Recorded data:
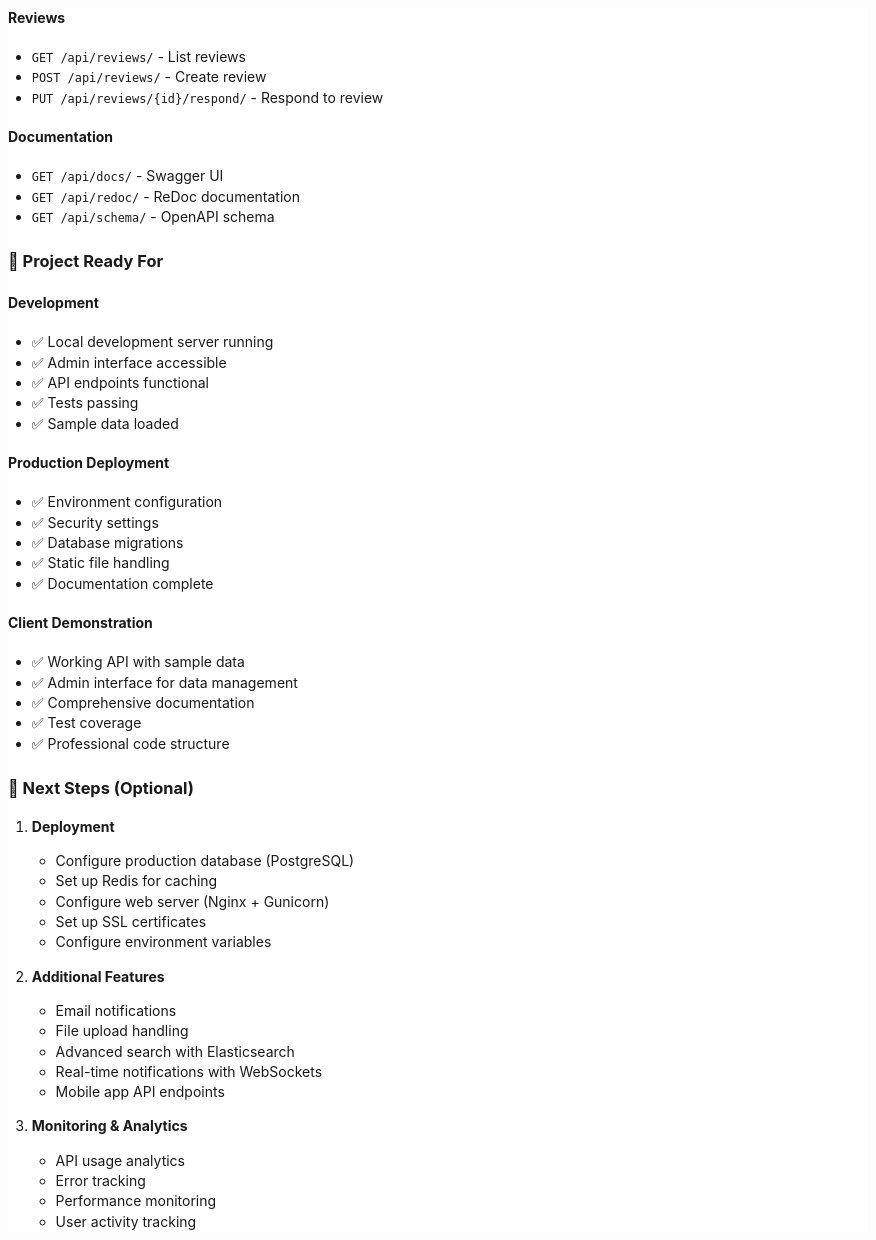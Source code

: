 #### **Reviews**
- `GET /api/reviews/` - List reviews
- `POST /api/reviews/` - Create review
- `PUT /api/reviews/{id}/respond/` - Respond to review

#### **Documentation**
- `GET /api/docs/` - Swagger UI
- `GET /api/redoc/` - ReDoc documentation
- `GET /api/schema/` - OpenAPI schema

### 🎉 Project Ready For

#### **Development**
- ✅ Local development server running
- ✅ Admin interface accessible
- ✅ API endpoints functional
- ✅ Tests passing
- ✅ Sample data loaded

#### **Production Deployment**
- ✅ Environment configuration
- ✅ Security settings
- ✅ Database migrations
- ✅ Static file handling
- ✅ Documentation complete

#### **Client Demonstration**
- ✅ Working API with sample data
- ✅ Admin interface for data management
- ✅ Comprehensive documentation
- ✅ Test coverage
- ✅ Professional code structure

### 📝 Next Steps (Optional)

1. **Deployment**
   - Configure production database (PostgreSQL)
   - Set up Redis for caching
   - Configure web server (Nginx + Gunicorn)
   - Set up SSL certificates
   - Configure environment variables

2. **Additional Features**
   - Email notifications
   - File upload handling
   - Advanced search with Elasticsearch
   - Real-time notifications with WebSockets
   - Mobile app API endpoints

3. **Monitoring & Analytics**
   - API usage analytics
   - Error tracking
   - Performance monitoring
   - User activity tracking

_PROBLEM DESCRIPTION_
What you give back must be the stretch above, starting at the line with "- Configure production" and ending at the line with "- Real-time notifications with WebSockets", copied exactly.

_COMPLETED TASK_
   - Configure production database (PostgreSQL)
   - Set up Redis for caching
   - Configure web server (Nginx + Gunicorn)
   - Set up SSL certificates
   - Configure environment variables

2. **Additional Features**
   - Email notifications
   - File upload handling
   - Advanced search with Elasticsearch
   - Real-time notifications with WebSockets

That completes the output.